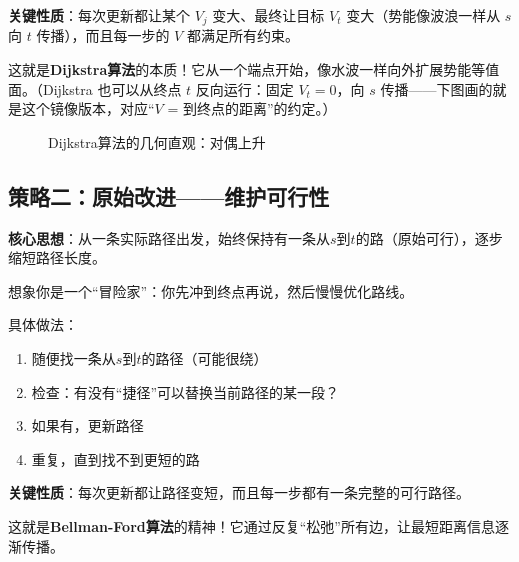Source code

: \textbf{关键性质}：每次更新都让某个 $V_j$ 变大、最终让目标 $V_t$ 变大（势能像波浪一样从 $s$ 向 $t$ 传播），而且每一步的 $V$ 都满足所有约束。

这就是\textbf{Dijkstra算法}的本质！它从一个端点开始，像水波一样向外扩展势能等值面。（Dijkstra 也可以从终点 $t$ 反向运行：固定 $V_t = 0$，向 $s$ 传播——下图画的就是这个镜像版本，对应“$V$ = 到终点的距离”的约定。）

\begin{figure}[htbp]
\centering
{}
\caption{Dijkstra算法的几何直观：对偶上升}
\end{figure}

\subsection{策略二：原始改进——维护可行性}

\textbf{核心思想}：从一条实际路径出发，始终保持有一条从$s$到$t$的路（原始可行），逐步缩短路径长度。

想象你是一个“冒险家”：你先冲到终点再说，然后慢慢优化路线。

具体做法：
\begin{enumerate}
    \item 随便找一条从$s$到$t$的路径（可能很绕）
    \item 检查：有没有“捷径”可以替换当前路径的某一段？
    \item 如果有，更新路径
    \item 重复，直到找不到更短的路
\end{enumerate}

\textbf{关键性质}：每次更新都让路径变短，而且每一步都有一条完整的可行路径。

这就是\textbf{Bellman-Ford算法}的精神！它通过反复“松弛”所有边，让最短距离信息逐渐传播。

====

PROMPT — Give the listing again exactly, excluding pictures.

ANSWER TO THIS EXERCISE —
Source code

: \textbf{关键性质}：每次更新都让某个 $V_j$ 变大、最终让目标 $V_t$ 变大（势能像波浪一样从 $s$ 向 $t$ 传播），而且每一步的 $V$ 都满足所有约束。

这就是\textbf{Dijkstra算法}的本质！它从一个端点开始，像水波一样向外扩展势能等值面。（Dijkstra 也可以从终点 $t$ 反向运行：固定 $V_t = 0$，向 $s$ 传播——下图画的就是这个镜像版本，对应“$V$ = 到终点的距离”的约定。）

\begin{figure}[htbp]
\centering
{}
\caption{Dijkstra算法的几何直观：对偶上升}
\end{figure}

\subsection{策略二：原始改进——维护可行性}

\textbf{核心思想}：从一条实际路径出发，始终保持有一条从$s$到$t$的路（原始可行），逐步缩短路径长度。

想象你是一个“冒险家”：你先冲到终点再说，然后慢慢优化路线。

具体做法：
\begin{enumerate}
    \item 随便找一条从$s$到$t$的路径（可能很绕）
    \item 检查：有没有“捷径”可以替换当前路径的某一段？
    \item 如果有，更新路径
    \item 重复，直到找不到更短的路
\end{enumerate}

\textbf{关键性质}：每次更新都让路径变短，而且每一步都有一条完整的可行路径。

这就是\textbf{Bellman-Ford算法}的精神！它通过反复“松弛”所有边，让最短距离信息逐渐传播。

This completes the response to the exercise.